Instructions for the task: Produce a faithful copy of every record below, without the pictures.

[Opening Input material section]

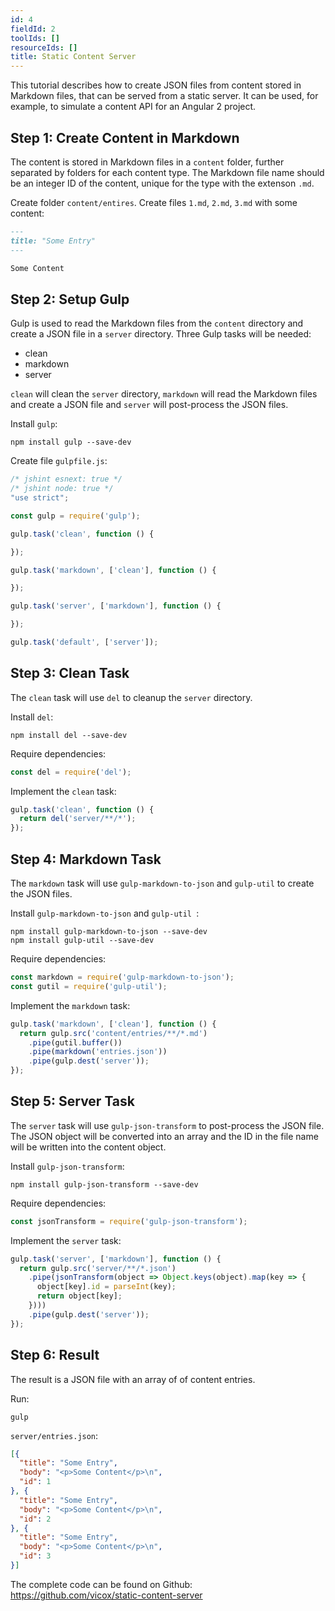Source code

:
 ```yaml
---
id: 4
fieldId: 2
toolIds: []
resourceIds: []
title: Static Content Server
---
```


This tutorial describes how to create JSON files from content stored in Markdown
files, that can be served from a static server. It can be used, for example, to
simulate a content API for an Angular 2 project.

## Step 1: Create Content in Markdown

The content is stored in Markdown files in a `content` folder, further separated
by folders for each content type. The Markdown file name should be an integer ID
of the content, unique for the type with the extenson `.md`.

Create folder `content/entires`.
Create files `1.md`, `2.md`, `3.md` with some content:

```markdown
---
title: "Some Entry"
---

Some Content
```


## Step 2: Setup Gulp

Gulp is used to read the Markdown files from the `content` directory and create
a JSON file in a `server` directory. Three Gulp tasks will be needed:

* clean
* markdown
* server

`clean` will clean the `server` directory, `markdown` will read the Markdown
files and create a JSON file and `server` will post-process the JSON files.

Install `gulp`:

```shell
npm install gulp --save-dev
```

Create file `gulpfile.js`:

```javascript
/* jshint esnext: true */
/* jshint node: true */
"use strict";

const gulp = require('gulp');

gulp.task('clean', function () {

});

gulp.task('markdown', ['clean'], function () {

});

gulp.task('server', ['markdown'], function () {

});

gulp.task('default', ['server']);
```


## Step 3: Clean Task

The `clean` task will use `del` to cleanup the `server` directory.

Install `del`:
```shell
npm install del --save-dev
```

Require dependencies:

```javascript
const del = require('del');
```

Implement the `clean` task:

```javascript
gulp.task('clean', function () {
  return del('server/**/*');
});
```


## Step 4: Markdown Task

The `markdown` task will use `gulp-markdown-to-json` and `gulp-util` to create
the JSON files.

Install `gulp-markdown-to-json` and `gulp-util `:

```shell
npm install gulp-markdown-to-json --save-dev
npm install gulp-util --save-dev
```

Require dependencies:

```javascript
const markdown = require('gulp-markdown-to-json');
const gutil = require('gulp-util');
```

Implement the `markdown` task:

```javascript
gulp.task('markdown', ['clean'], function () {
  return gulp.src('content/entries/**/*.md')
    .pipe(gutil.buffer())
    .pipe(markdown('entries.json'))
    .pipe(gulp.dest('server'));
});
```


## Step 5: Server Task

The `server` task will use `gulp-json-transform` to post-process the JSON file.
The JSON object will be converted into an array and the ID in the file name will
be written into the content object.

Install `gulp-json-transform`:

```shell
npm install gulp-json-transform --save-dev
```

Require dependencies:

```javascript
const jsonTransform = require('gulp-json-transform');
```

Implement the `server` task:

```javascript
gulp.task('server', ['markdown'], function () {
  return gulp.src('server/**/*.json')
    .pipe(jsonTransform(object => Object.keys(object).map(key => {
      object[key].id = parseInt(key);
      return object[key];
    })))
    .pipe(gulp.dest('server'));
});
```


## Step 6: Result

The result is a JSON file with an array of of content entries.

Run:

```shell
gulp
```

`server/entries.json`:

```json
[{
  "title": "Some Entry",
  "body": "<p>Some Content</p>\n",
  "id": 1
}, {
  "title": "Some Entry",
  "body": "<p>Some Content</p>\n",
  "id": 2
}, {
  "title": "Some Entry",
  "body": "<p>Some Content</p>\n",
  "id": 3
}]
```

The complete code can be found on Github: https://github.com/vicox/static-content-server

[Closing Input material section]

Task solution:
Source code

:
 ```yaml
---
id: 4
fieldId: 2
toolIds: []
resourceIds: []
title: Static Content Server
---
```


This tutorial describes how to create JSON files from content stored in Markdown
files, that can be served from a static server. It can be used, for example, to
simulate a content API for an Angular 2 project.

## Step 1: Create Content in Markdown

The content is stored in Markdown files in a `content` folder, further separated
by folders for each content type. The Markdown file name should be an integer ID
of the content, unique for the type with the extenson `.md`.

Create folder `content/entires`.
Create files `1.md`, `2.md`, `3.md` with some content:

```markdown
---
title: "Some Entry"
---

Some Content
```


## Step 2: Setup Gulp

Gulp is used to read the Markdown files from the `content` directory and create
a JSON file in a `server` directory. Three Gulp tasks will be needed:

* clean
* markdown
* server

`clean` will clean the `server` directory, `markdown` will read the Markdown
files and create a JSON file and `server` will post-process the JSON files.

Install `gulp`:

```shell
npm install gulp --save-dev
```

Create file `gulpfile.js`:

```javascript
/* jshint esnext: true */
/* jshint node: true */
"use strict";

const gulp = require('gulp');

gulp.task('clean', function () {

});

gulp.task('markdown', ['clean'], function () {

});

gulp.task('server', ['markdown'], function () {

});

gulp.task('default', ['server']);
```


## Step 3: Clean Task

The `clean` task will use `del` to cleanup the `server` directory.

Install `del`:
```shell
npm install del --save-dev
```

Require dependencies:

```javascript
const del = require('del');
```

Implement the `clean` task:

```javascript
gulp.task('clean', function () {
  return del('server/**/*');
});
```


## Step 4: Markdown Task

The `markdown` task will use `gulp-markdown-to-json` and `gulp-util` to create
the JSON files.

Install `gulp-markdown-to-json` and `gulp-util `:

```shell
npm install gulp-markdown-to-json --save-dev
npm install gulp-util --save-dev
```

Require dependencies:

```javascript
const markdown = require('gulp-markdown-to-json');
const gutil = require('gulp-util');
```

Implement the `markdown` task:

```javascript
gulp.task('markdown', ['clean'], function () {
  return gulp.src('content/entries/**/*.md')
    .pipe(gutil.buffer())
    .pipe(markdown('entries.json'))
    .pipe(gulp.dest('server'));
});
```


## Step 5: Server Task

The `server` task will use `gulp-json-transform` to post-process the JSON file.
The JSON object will be converted into an array and the ID in the file name will
be written into the content object.

Install `gulp-json-transform`:

```shell
npm install gulp-json-transform --save-dev
```

Require dependencies:

```javascript
const jsonTransform = require('gulp-json-transform');
```

Implement the `server` task:

```javascript
gulp.task('server', ['markdown'], function () {
  return gulp.src('server/**/*.json')
    .pipe(jsonTransform(object => Object.keys(object).map(key => {
      object[key].id = parseInt(key);
      return object[key];
    })))
    .pipe(gulp.dest('server'));
});
```


## Step 6: Result

The result is a JSON file with an array of of content entries.

Run:

```shell
gulp
```

`server/entries.json`:

```json
[{
  "title": "Some Entry",
  "body": "<p>Some Content</p>\n",
  "id": 1
}, {
  "title": "Some Entry",
  "body": "<p>Some Content</p>\n",
  "id": 2
}, {
  "title": "Some Entry",
  "body": "<p>Some Content</p>\n",
  "id": 3
}]
```

The complete code can be found on Github: https://github.com/vicox/static-content-server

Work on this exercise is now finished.